──────── DATA SHOWN
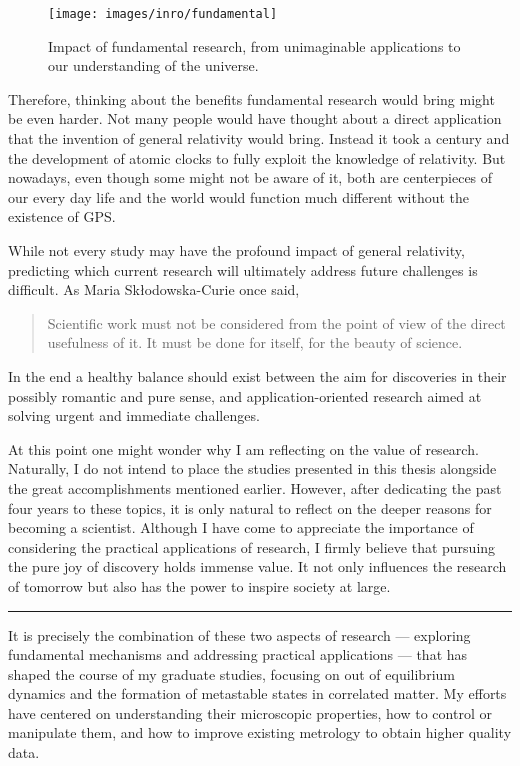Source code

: \begin{figure}
	\centering
	\texttt{[image: images/inro/fundamental]}
	\caption{Impact of fundamental research, from unimaginable applications to our understanding of the universe.}
	\label{fig:fundamental}
\end{figure}


Therefore, thinking about the benefits fundamental research would bring might be even harder.
Not many people would have thought about a direct application that the invention of general relativity would bring.
Instead it took a century and the development of atomic clocks to fully exploit the knowledge of relativity.
But nowadays, even though some might not be aware of it, both are centerpieces of our every day life and the world would function much different without the existence of GPS.

While not every study may have the profound impact of general relativity, predicting which current research will ultimately address future challenges is difficult.
As Maria Skłodowska-Curie once said,
\begin{quote} 
	\centering 
	 Scientific work must not be considered from the point of view of the direct usefulness of it. It must be done for itself, for the beauty of science.
\end{quote}
In the end a healthy balance should exist between the aim for discoveries in their possibly romantic and pure sense, and application-oriented research aimed at solving urgent and immediate challenges.

At this point one might wonder why I am reflecting on the value of research.
Naturally, I do not intend to place the studies presented in this thesis alongside the great accomplishments mentioned earlier.
However, after dedicating the past four years to these topics, it is only natural to reflect on the deeper reasons for becoming a scientist.
Although I have come to appreciate the importance of considering the practical applications of research, I firmly believe that pursuing the pure joy of discovery holds immense value.
It not only influences the research of tomorrow but also has the power to inspire society at large.

\begin{center}
	\rule{0.3\textwidth}{.8pt}
\end{center}

It is precisely the combination of these two aspects of research — exploring fundamental mechanisms and addressing practical applications — that has shaped the course of my graduate studies, focusing on out of equilibrium dynamics and the formation of metastable states in correlated matter.
My efforts have centered on understanding their microscopic properties, how to control or manipulate them, and how to improve existing metrology to obtain higher quality data.

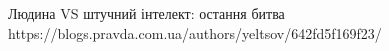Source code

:  
 
 
 
 

Людина VS штучний інтелект: остання битва
https://blogs.pravda.com.ua/authors/yeltsov/642fd5f169f23/
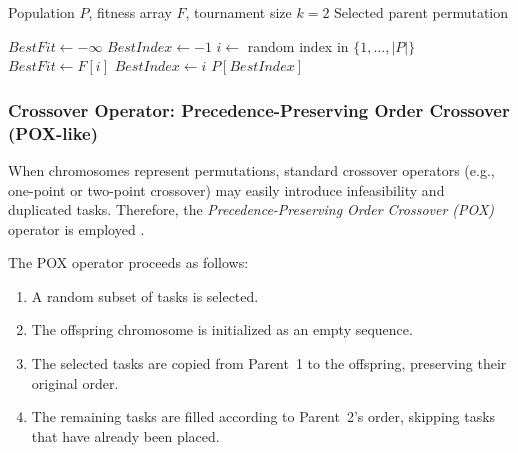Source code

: \documentclass[12pt,a4paper]{article}
\begin{document}
\begin{algorithm}[H]
\caption{TournamentSelection ($k=2$)}
\label{alg:tournament}
\begin{algorithmic}[1]
\Require Population $P$, fitness array $F$, tournament size $k=2$
\Ensure Selected parent permutation

\State $BestFit \gets -\infty$
\State $BestIndex \gets -1$
    \State $i \gets$ random index in $\{1,\dots,|P|\}$
        \State $BestFit \gets F[i]$
        \State $BestIndex \gets i$
    \EndIf
\EndFor
\State \Return $P[BestIndex]$
\end{algorithmic}
\end{algorithm}



\subsubsection{Crossover Operator: Precedence-Preserving Order Crossover (POX-like)}
When chromosomes represent permutations, standard crossover operators (e.g., one-point or two-point crossover) may easily introduce infeasibility and duplicated tasks. Therefore, the \emph{Precedence-Preserving Order Crossover (POX)} operator is employed \cite{ParkKimLee2003}.

The POX operator proceeds as follows:
\begin{enumerate}
    \item A random subset of tasks is selected.
    \item The offspring chromosome is initialized as an empty sequence.
    \item The selected tasks are copied from Parent~1 to the offspring, preserving their original order.
    \item The remaining tasks are filled according to Parent~2's order, skipping tasks that have already been placed.
\end{enumerate}
\end{document}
────────────────
EXERCISE DESCRIPTION: Copy out the whole listing word for word, except for any picture it includes.

OUTPUT BELOW:
Source code

: \begin{figure}
	\centering
	\texttt{[image: images/inro/fundamental]}
	\caption{Impact of fundamental research, from unimaginable applications to our understanding of the universe.}
	\label{fig:fundamental}
\end{figure}


Therefore, thinking about the benefits fundamental research would bring might be even harder.
Not many people would have thought about a direct application that the invention of general relativity would bring.
Instead it took a century and the development of atomic clocks to fully exploit the knowledge of relativity.
But nowadays, even though some might not be aware of it, both are centerpieces of our every day life and the world would function much different without the existence of GPS.

While not every study may have the profound impact of general relativity, predicting which current research will ultimately address future challenges is difficult.
As Maria Skłodowska-Curie once said,
\begin{quote} 
	\centering 
	 Scientific work must not be considered from the point of view of the direct usefulness of it. It must be done for itself, for the beauty of science.
\end{quote}
In the end a healthy balance should exist between the aim for discoveries in their possibly romantic and pure sense, and application-oriented research aimed at solving urgent and immediate challenges.

At this point one might wonder why I am reflecting on the value of research.
Naturally, I do not intend to place the studies presented in this thesis alongside the great accomplishments mentioned earlier.
However, after dedicating the past four years to these topics, it is only natural to reflect on the deeper reasons for becoming a scientist.
Although I have come to appreciate the importance of considering the practical applications of research, I firmly believe that pursuing the pure joy of discovery holds immense value.
It not only influences the research of tomorrow but also has the power to inspire society at large.

\begin{center}
	\rule{0.3\textwidth}{.8pt}
\end{center}

It is precisely the combination of these two aspects of research — exploring fundamental mechanisms and addressing practical applications — that has shaped the course of my graduate studies, focusing on out of equilibrium dynamics and the formation of metastable states in correlated matter.
My efforts have centered on understanding their microscopic properties, how to control or manipulate them, and how to improve existing metrology to obtain higher quality data.

Source code

:  
 
 
 
 

Людина VS штучний інтелект: остання битва
https://blogs.pravda.com.ua/authors/yeltsov/642fd5f169f23/
Source code

: \documentclass[12pt,a4paper]{article}
\begin{document}
\begin{algorithm}[H]
\caption{TournamentSelection ($k=2$)}
\label{alg:tournament}
\begin{algorithmic}[1]
\Require Population $P$, fitness array $F$, tournament size $k=2$
\Ensure Selected parent permutation

\State $BestFit \gets -\infty$
\State $BestIndex \gets -1$
    \State $i \gets$ random index in $\{1,\dots,|P|\}$
        \State $BestFit \gets F[i]$
        \State $BestIndex \gets i$
    \EndIf
\EndFor
\State \Return $P[BestIndex]$
\end{algorithmic}
\end{algorithm}



\subsubsection{Crossover Operator: Precedence-Preserving Order Crossover (POX-like)}
When chromosomes represent permutations, standard crossover operators (e.g., one-point or two-point crossover) may easily introduce infeasibility and duplicated tasks. Therefore, the \emph{Precedence-Preserving Order Crossover (POX)} operator is employed \cite{ParkKimLee2003}.

The POX operator proceeds as follows:
\begin{enumerate}
    \item A random subset of tasks is selected.
    \item The offspring chromosome is initialized as an empty sequence.
    \item The selected tasks are copied from Parent~1 to the offspring, preserving their original order.
    \item The remaining tasks are filled according to Parent~2's order, skipping tasks that have already been placed.
\end{enumerate}
\end{document}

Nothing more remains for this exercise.